The angle $d\beta$ is the same for both wheels, so:

$\frac{v_1dt}{\frac{L}{2}+s } \; =\;\frac{-v_2dt}{\frac{L}{2}-s }$

$v_1\frac{L}{2} - v_1s \;=\; -v_2\frac{L}{2} - v_2s$

$(v_1+v_2)\frac{L}{2} \;=\; (v_1-v_2)s$

$s= \frac {v_1+v_2}{v_1-v_2}\frac{L}{2}$

That formula works for all values of $v_1$ and $v_2$, except for the case $v_1=v_2$ when the vehicle draws a straight (radius=$\infty$) and not a curve.
Also notice that if both wheels spin in the same direction then $s>\frac{L}{2}$, out of AB zone.

You see, the distance "s" is the same over time, which means that the path of every point in the wheel-axis is a circumference, centered at point O.

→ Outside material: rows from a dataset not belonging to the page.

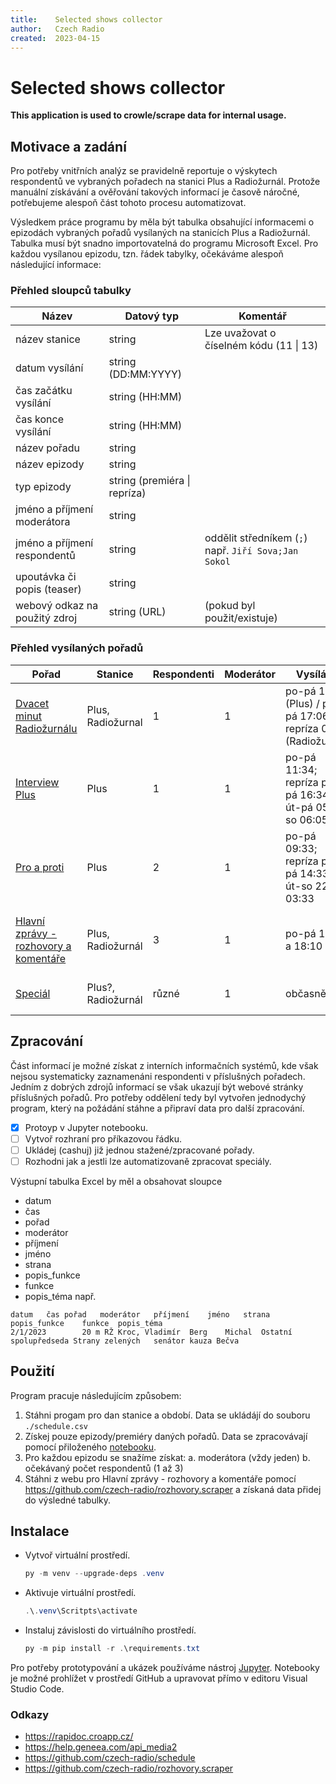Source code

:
 ```yaml
---
title:    Selected shows collector  
author:   Czech Radio  
created:  2023-04-15  
---
```


# Selected shows collector

**This application is used to crowle/scrape data for internal usage.**

## Motivace a zadání

Pro potřeby vnitřních analýz se pravidelně reportuje o výskytech respondentů ve vybraných pořadech na stanici Plus a Radiožurnál. Protože manuální získávání a ověřování takových informací je časově náročné, potřebujeme alespoň část tohoto procesu automatizovat.

Výsledkem práce programu  by měla být tabulka obsahující informacemi o epizodách vybraných pořadů vysílaných na stanicích Plus a Radiožurnál. Tabulka musí být snadno importovatelná do programu Microsoft Excel. Pro každou vysílanou epizodu, tzn. řádek tabylky, očekáváme alespoň následující informace:

### Přehled sloupců tabulky

|Název|Datový typ|Komentář|
|-----|----------|--------|
|název stanice | string | Lze uvažovat o číselném kódu (11 \| 13)
|datum vysílání | string (DD:MM:YYYY)|
|čas začátku vysílání | string (HH:MM)|
|čas konce vysílání | string (HH:MM) |
|název pořadu | string|
|název epizody| string|
|typ epizody| string (premiéra \| repríza) |
|jméno a příjmení moderátora| string |
|jméno a příjmení respondentů| string | oddělit středníkem (`;`) např. `Jiří Sova;Jan Sokol`
|upoutávka či popis (teaser)| string |
|webový odkaz na použitý zdroj | string (URL) | (pokud byl použit/existuje)

### Přehled vysílaných pořadů

|Pořad|Stanice|Respondenti|Moderátor|Vysíláno| Délka|Poznámka
|-----|-------|-----------|---------|--------|------|--------
|[Dvacet minut Radiožurnálu](https://radiozurnal.rozhlas.cz/dvacet-minut-radiozurnalu-5997743)| Plus, Radiožurnal | 1 | 1 | po-pá 17:06 (Plus) / po-pá 17:06; repríza 0:10 (Radiožurnál) | 20 minut | Moderuje *Vladimír Kroc* nebo *Tomáš Pancíř*.
|[Interview Plus](https://plus.rozhlas.cz/interview-plus-6504167)| Plus | 1 | 1 | po-pá 11:34; repríza po-pá 16:34, út-pá 05:05, so 06:05 | 25 minut | Moderuje *Veronika Sedláčková* nebo *Jan Bumba*.
|[Pro a proti](https://plus.rozhlas.cz/pro-a-proti-6482952) | Plus | 2 |1 | po-pá 09:33; repríza po-pá 14:33, út-so 22:35, 03:33 | 24 minut |  Moderuje *Karolína Koubová*.
|[Hlavní zprávy - rozhovory a komentáře](https://radiozurnal.rozhlas.cz/hlavni-zpravy-rozhovory-a-komentare-5997846) | Plus, Radiožurnál| 3 | 1 | po-pá 12:10 a 18:10 | 20 minut | Moderuje *Věra Štechrová*, *Vladimír Kroc*, &hellip;
| [Speciál](https://radiozurnal.rozhlas.cz/special-radiozurnalu-7770703) | Plus?, Radiožurnál | různé | 1 | občasně | 30 a více minut | Moderuje *Jan Pokorný*, &hellip;

## Zpracování

Část informací je možné získat z interních informačních systémů, kde však nejsou systematicky zaznamenáni respondenti v příslušných pořadech. Jedním z dobrých zdrojů  informací se však ukazují být webové stránky příslušných pořadů. Pro potřeby oddělení tedy byl vytvořen jednodychý program, který na požádání stáhne a připraví data pro další zpracování.

- [x] Protoyp v Jupyter notebooku.
- [ ] Vytvoř rozhraní pro příkazovou řádku.
- [ ] Ukládej (cashuj) již jednou stažené/zpracované pořady.
- [ ] Rozhodni jak a jestli lze automatizovaně zpracovat speciály.

Výstupní tabulka Excel by měl a obsahovat sloupce 

- datum
- čas
- pořad
- moderátor
- příjmení
- jméno
- strana
- popis_funkce
- funkce
- popis_téma např.

```csv
datum	čas	pořad	moderátor	příjmení	jméno	strana	popis_funkce	funkce	popis_téma
2/1/2023		20 m RŽ	Kroc, Vladimír	Berg	Michal	Ostatní	spolupředseda Strany zelených	senátor	kauza Bečva
```

## Použití

Program pracuje následujícím způsobem:

1. Stáhni progam pro dan stanice a období.
   Data se ukládájí do souboru `./schedule.csv`
2. Získej pouze epizody/premiéry daných pořadů.
   Data se zpracovávají pomocí přiloženého [notebooku](./process.ipynb).
3. Pro každou epizodu se snažíme získat:
   a. moderátora (vždy jeden)
   b. očekávaný počet respondentů (1 až 3)  
4. Stáhni z webu pro Hlavní zprávy - rozhovory a komentáře pomocí <https://github.com/czech-radio/rozhovory.scraper> a získaná data přidej do výsledné tabulky.


## Instalace

- Vytvoř virtuální prostředí.

  ```powershell
  py -m venv --upgrade-deps .venv
  ```

- Aktivuje virtuální prostředí.

  ```powershell
  .\.venv\Scritpts\activate
  ```

- Instaluj závislosti do virtuálního prostředí.

  ```powershell
  py -m pip install -r .\requirements.txt
  ```

Pro potřeby prototypování a ukázek používáme nástroj [Jupyter](https://jupyter.org/). Notebooky je možné prohlížet v prostředí GitHub a upravovat přímo v editoru Visual Studio Code.

### Odkazy

- <https://rapidoc.croapp.cz/>
- <https://help.geneea.com/api_media2>
- <https://github.com/czech-radio/schedule>
- <https://github.com/czech-radio/rozhovory.scraper>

Then, the path for the middle point of the wheel-axis (your black box) is also a circumference centered at $(-s,0)$ and radius $R=s$

$(x+s)²+y²=s²$

Expressed with parametrics and time:

$x=s·cos (\frac{v_1·t}{\frac{L}{2}+s}) - s\;\;\;$ and $\;\;\; y=s·sin (\frac{v_1·t}{\frac{L}{2} +s})\;\;\;$ if $v_1 \neq 0$

or

$x=s·cos (\frac{v_2·t}{\frac{L}{2}-s}) - s\;\;\;$ and $\;\;\; y=s·sin (\frac{v_2·t}{\frac{L}{2} -s})\;\;\;$ if $v_2 \neq 0$

In the above formulas the velocities are expressed in linear units per time. If you have rev/s you need the radius a of the wheel to find $v_i= v_{rev}·a$

Answer 2

The following simple situation as I understood the problem.... There is no forward motion but pure rotation. The wheel velocities in proper units should be cms/sec.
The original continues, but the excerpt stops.